My biggest issue with the game is actually two different things, first up is the game has a ridiculous hold on you, each and every time you load into the game, you are forced to watch as Pearl and Marina, the two new hosts talk about something random for a moment, before they then list all the different stages, across regular, ranked and league battles. As someone who enjoys the single player more, being forced to watch that, every time, it grates on my nerves something shocking, Nintendo acknowledged an issue with the shop keepers, specifically Sheldon and let you speed that up, but not this. The other issue I have with the game is the lack of different content between the two games, while the maps in multiplayer are new, some are not and while the single player is all new levels, the ideas and aims are identical. Whatever Splatoon 2 was meant to be, it feels more like an expansion to the original title than it does a wholly new experience.

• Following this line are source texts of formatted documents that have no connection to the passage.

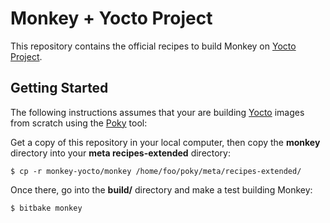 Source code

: # Monkey + Yocto Project

This repository contains the official recipes to build Monkey on [Yocto Project](https://www.yoctoproject.org/).

## Getting Started

The following instructions assumes that your are building [Yocto](https://www.yoctoproject.org/) images from scratch using the [Poky](https://www.yoctoproject.org/tools-resources/projects/poky) tool:

Get a copy of this repository in your local computer, then copy the __monkey__ directory into your __meta recipes-extended__ directory:

```Shell
$ cp -r monkey-yocto/monkey /home/foo/poky/meta/recipes-extended/
```

Once there, go into the __build/__ directory and make a test building Monkey:

```Shell
$ bitbake monkey
```
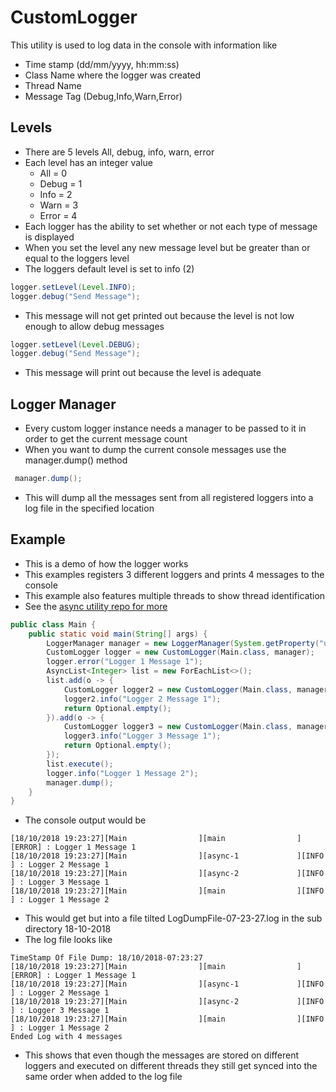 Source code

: # CustomLogger
This utility is used to log data in the console with information like
* Time stamp (dd/mm/yyyy, hh:mm:ss)
* Class Name where the logger was created
* Thread Name
* Message Tag (Debug,Info,Warn,Error)

## Levels
* There are 5 levels All, debug, info, warn, error
* Each level has an integer value
    * All = 0
    * Debug = 1
    * Info = 2
    * Warn = 3
    * Error = 4
* Each logger has the ability to set whether or not each type of message is displayed
* When you set the level any new message level but be greater than or equal to the loggers level
* The loggers default level is set to info (2)
```java
logger.setLevel(Level.INFO);
logger.debug("Send Message");
```
* This message will not get printed out because the level is not low enough to allow debug messages
```java
logger.setLevel(Level.DEBUG);
logger.debug("Send Message");
```
* This message will print out because the level is adequate
## Logger Manager
* Every custom logger instance needs a manager to be passed to it in order to get the current message count
* When you want to dump the current console messages use the manager.dump() method
```java
 manager.dump();
```
* This will dump all the messages sent from all registered loggers into a log file in the specified location

## Example
* This is a demo of how the logger works
* This examples registers 3 different loggers and prints 4 messages to the console
* This example also features multiple threads to show thread identification
* See the [async utility repo for more](https://github.com/ideaeclipse/AsyncUtility)
```java
public class Main {
    public static void main(String[] args) {
        LoggerManager manager = new LoggerManager(System.getProperty("user.dir") + "/logs/");
        CustomLogger logger = new CustomLogger(Main.class, manager);
        logger.error("Logger 1 Message 1");
        AsyncList<Integer> list = new ForEachList<>();
        list.add(o -> {
            CustomLogger logger2 = new CustomLogger(Main.class, manager);
            logger2.info("Logger 2 Message 1");
            return Optional.empty();
        }).add(o -> {
            CustomLogger logger3 = new CustomLogger(Main.class, manager);
            logger3.info("Logger 3 Message 1");
            return Optional.empty();
        });
        list.execute();
        logger.info("Logger 1 Message 2");
        manager.dump();
    }
}
```
* The console output would be 
```text
[18/10/2018 19:23:27][Main                ][main                ][ERROR] : Logger 1 Message 1
[18/10/2018 19:23:27][Main                ][async-1             ][INFO ] : Logger 2 Message 1
[18/10/2018 19:23:27][Main                ][async-2             ][INFO ] : Logger 3 Message 1
[18/10/2018 19:23:27][Main                ][main                ][INFO ] : Logger 1 Message 2
```
* This would get but into a file tilted LogDumpFile-07-23-27.log in the sub directory 18-10-2018
* The log file looks like
```text
TimeStamp Of File Dump: 18/10/2018-07:23:27
[18/10/2018 19:23:27][Main                ][main                ][ERROR] : Logger 1 Message 1
[18/10/2018 19:23:27][Main                ][async-1             ][INFO ] : Logger 2 Message 1
[18/10/2018 19:23:27][Main                ][async-2             ][INFO ] : Logger 3 Message 1
[18/10/2018 19:23:27][Main                ][main                ][INFO ] : Logger 1 Message 2
Ended Log with 4 messages
```
* This shows that even though the messages are stored on different loggers and executed on different threads they still get synced into the same order when added to the log file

Presentation wise, the game holds itself up to a new standard, there are times when things feel cheap, like in the single player levels. The game has done an amazing job of building the world up, walking around the plaza looks like a real place, but with how static the other people appear, it feels dead. The single player levels are all interesting enough, but given that you are for some reason, suspended in a giant void over nothing and then bounding all around the place, there is a distinct disconnect between your actions and the world as a whole. The number of clothing options available is large enough that in all my time, I have not encountered anyone with the same outfit on, similar, but not the same. The music falls into the same category as the rest of the content, it’s still fun and infectious, however it sounds very like that of the first game, which means if you were not a fan, you will likely grow tired of it here as well.
Splatoon 2 is more of the same and for some people that is enough, however for me it falls way short of what I expect from a sequel and sadly it’s made worse when you consider that none of the mistakes that Nintendo made with the first game have been fixed here.